Abstract:
A generally cylindrical shaped unitary body container is adapted to hold a spare vehicle tire. The container is compatible with a vehicle cable retraction system and has at least one aperture through which a horizontal member at the cable terminus supports the container. The vehicle spare tire container has ribs for structural support, fluid tight seals, a protruding handle, and locking mechanisms. The container creates a safer design for spare tire changing, as well as eliminating the need for suspending the tire from the tire rim, hence using fewer components and a more economical design.

Description:
FIELD OF THE INVENTION 
     The present invention relates to a vehicle storage container, and more particularly to a spare tire container for undercarriage storage of a vehicle tire on a vehicle. 

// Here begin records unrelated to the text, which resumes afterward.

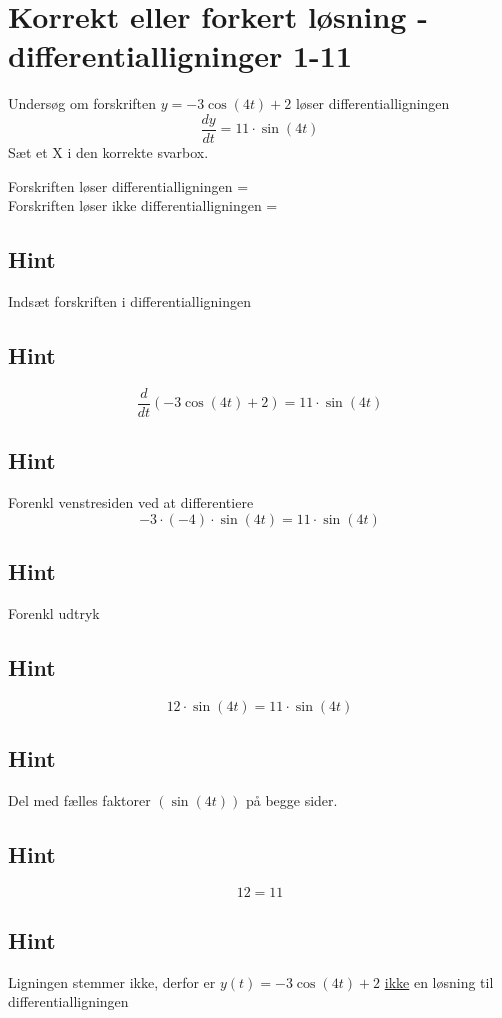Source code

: \documentclass{article}
\newenvironment{exercise}[1]{\newpage\section{#1}}{}
\newcommand{\answerbox}[1]{\fbox{$#1$}}
\newcommand{\hint}{\subsection*{Hint}}
\begin{document}
\begin{exercise}{Korrekt eller forkert løsning - differentialligninger 1-11}
	
	
	Undersøg om forskriften $y =  -3 \cos(4t) + 2$ løser differentialligningen
	\[
	\frac{dy}{dt} = 11 \cdot \sin(4t)
	\]
	Sæt et X i den korrekte svarbox.
	
	Forskriften løser differentialligningen = \answerbox{} \\
	
	Forskriften løser ikke differentialligningen = \answerbox{X}
	
	\hint
	
	Indsæt forskriften i differentialligningen
	
	\hint
	\[
	\frac{d}{dt} \left(-3 \cos(4t) + 2\right) = 11 \cdot \sin(4t)
	\]
	
	
	\hint
	
	Forenkl venstresiden ved at differentiere
	\[
	-3 \cdot (-4) \cdot \sin(4t) = 11 \cdot \sin(4t)
	\]
	
	\hint
	
	Forenkl udtryk
	
	\hint
	\[
	12 \cdot \sin(4t) = 11 \cdot \sin(4t)
	\]
	
	\hint
	Del med fælles faktorer $\left(\sin(4t) \right)$ på begge sider.
	
	\hint
	
	\[
	12 = 11
	\]
	
	
	\hint
	
	Ligningen stemmer ikke, derfor er $y(t) = -3 \cos(4t) + 2$ \underline{ikke} en løsning til differentialligningen
	
\end{exercise}

\newpage
\end{document}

     BACKGROUND OF THE INVENTION 
     A wheel is a pneumatic tire mounted to a rim, the entire assembly referred to generally as tire hereinafter. The placement and mechanism for storage of spare tires has evolved through time based upon the vehicle type and areas available for storage. Larger vehicles, such as pick up trucks or sport utility vehicles, have encountered difficulty in storing spare tires due to the lack of a trunk compartment. In other vehicles with trunks, the spare tire has been stored within the compartment in a reservoir, protecting it both from the elements and the threat of theft. One of the more conventional methods of storing the spare tire on larger vehicles has been attached to the undercarriage beneath the vehicle chassis. 
     Inclement weather conditions can cause corrosion of the spare tire components, making it extremely difficult to remove the nuts, bolts, and other components holding the tire in place. The process of changing the spare tire can be dirty, time consuming, tedious, and ultimately dangerous for the vehicle operator. Various ideas have been implemented to encase the tire to prevent it from being exposed to weather conditions. All of these systems have suspended the spare tire through the tire rim, and attached the rim to the car body through either a cable or fixed mount. The spare tire is then encased by a cover that is either attached directly to the vehicle or attached to a plate that is mounted on the chassis. The known spare tire covers generally include a significant number of components and seals around the tire enclosure, enhancing the opportunity for moisture penetration. 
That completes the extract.